GIVEN RECORDS Start Marker
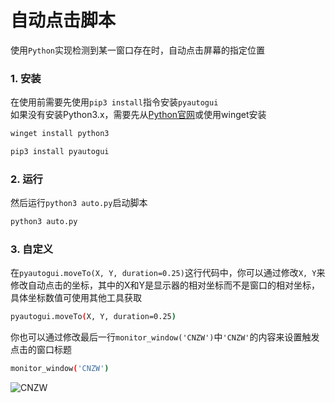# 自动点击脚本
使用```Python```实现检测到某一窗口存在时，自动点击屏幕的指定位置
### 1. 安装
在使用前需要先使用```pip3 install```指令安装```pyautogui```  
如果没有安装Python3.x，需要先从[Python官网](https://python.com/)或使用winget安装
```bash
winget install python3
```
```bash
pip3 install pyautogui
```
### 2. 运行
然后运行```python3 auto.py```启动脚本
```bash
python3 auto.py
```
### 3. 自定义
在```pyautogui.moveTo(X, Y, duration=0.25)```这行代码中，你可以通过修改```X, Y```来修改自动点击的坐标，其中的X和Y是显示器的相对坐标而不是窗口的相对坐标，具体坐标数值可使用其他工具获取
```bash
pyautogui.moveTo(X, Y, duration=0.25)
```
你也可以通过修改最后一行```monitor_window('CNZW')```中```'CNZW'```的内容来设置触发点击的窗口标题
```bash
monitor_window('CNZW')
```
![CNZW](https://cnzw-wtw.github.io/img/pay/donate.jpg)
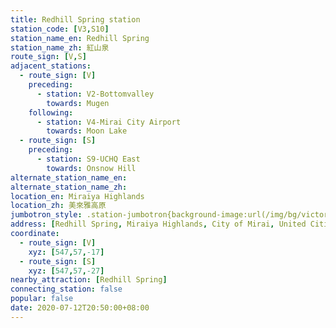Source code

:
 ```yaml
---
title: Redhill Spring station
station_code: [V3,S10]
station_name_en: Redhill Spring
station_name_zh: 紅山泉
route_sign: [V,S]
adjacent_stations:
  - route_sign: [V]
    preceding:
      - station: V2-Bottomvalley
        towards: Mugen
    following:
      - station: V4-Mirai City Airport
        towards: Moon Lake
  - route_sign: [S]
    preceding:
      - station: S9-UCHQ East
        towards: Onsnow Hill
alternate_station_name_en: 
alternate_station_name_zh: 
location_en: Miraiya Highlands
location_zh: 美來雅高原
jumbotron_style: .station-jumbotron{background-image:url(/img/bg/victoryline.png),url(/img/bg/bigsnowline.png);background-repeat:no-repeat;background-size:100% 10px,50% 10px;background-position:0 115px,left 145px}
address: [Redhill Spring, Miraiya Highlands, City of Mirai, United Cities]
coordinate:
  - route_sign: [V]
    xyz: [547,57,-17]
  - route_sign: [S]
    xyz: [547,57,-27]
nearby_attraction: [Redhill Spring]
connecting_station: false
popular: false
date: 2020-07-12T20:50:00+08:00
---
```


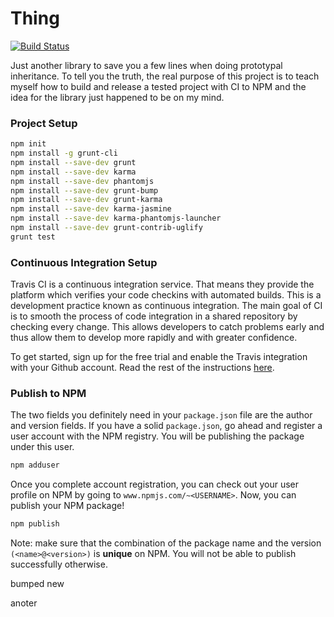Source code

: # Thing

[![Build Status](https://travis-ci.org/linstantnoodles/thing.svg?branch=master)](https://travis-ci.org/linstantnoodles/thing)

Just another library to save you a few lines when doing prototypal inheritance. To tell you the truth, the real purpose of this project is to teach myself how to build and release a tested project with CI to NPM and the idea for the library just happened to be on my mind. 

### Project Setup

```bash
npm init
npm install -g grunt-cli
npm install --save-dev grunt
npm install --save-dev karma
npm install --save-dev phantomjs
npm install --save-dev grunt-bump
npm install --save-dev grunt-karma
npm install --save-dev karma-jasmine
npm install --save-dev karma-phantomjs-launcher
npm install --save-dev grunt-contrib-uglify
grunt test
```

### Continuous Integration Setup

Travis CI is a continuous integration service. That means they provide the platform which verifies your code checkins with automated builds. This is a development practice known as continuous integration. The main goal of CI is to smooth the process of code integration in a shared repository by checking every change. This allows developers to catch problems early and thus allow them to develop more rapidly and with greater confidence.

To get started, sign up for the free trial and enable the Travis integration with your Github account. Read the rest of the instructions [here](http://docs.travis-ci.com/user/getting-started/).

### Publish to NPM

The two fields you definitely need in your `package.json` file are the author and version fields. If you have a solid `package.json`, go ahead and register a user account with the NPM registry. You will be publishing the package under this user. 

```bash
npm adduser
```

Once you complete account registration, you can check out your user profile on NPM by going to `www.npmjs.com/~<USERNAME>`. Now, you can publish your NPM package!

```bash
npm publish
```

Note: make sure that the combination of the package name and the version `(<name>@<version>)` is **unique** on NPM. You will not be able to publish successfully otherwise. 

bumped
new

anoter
GIVEN RECORDS End Marker
__TASK GOAL__
Which lines in the entries above contain "false"? Pull each of them out.

__RESPONSE__
connecting_station: false
popular: false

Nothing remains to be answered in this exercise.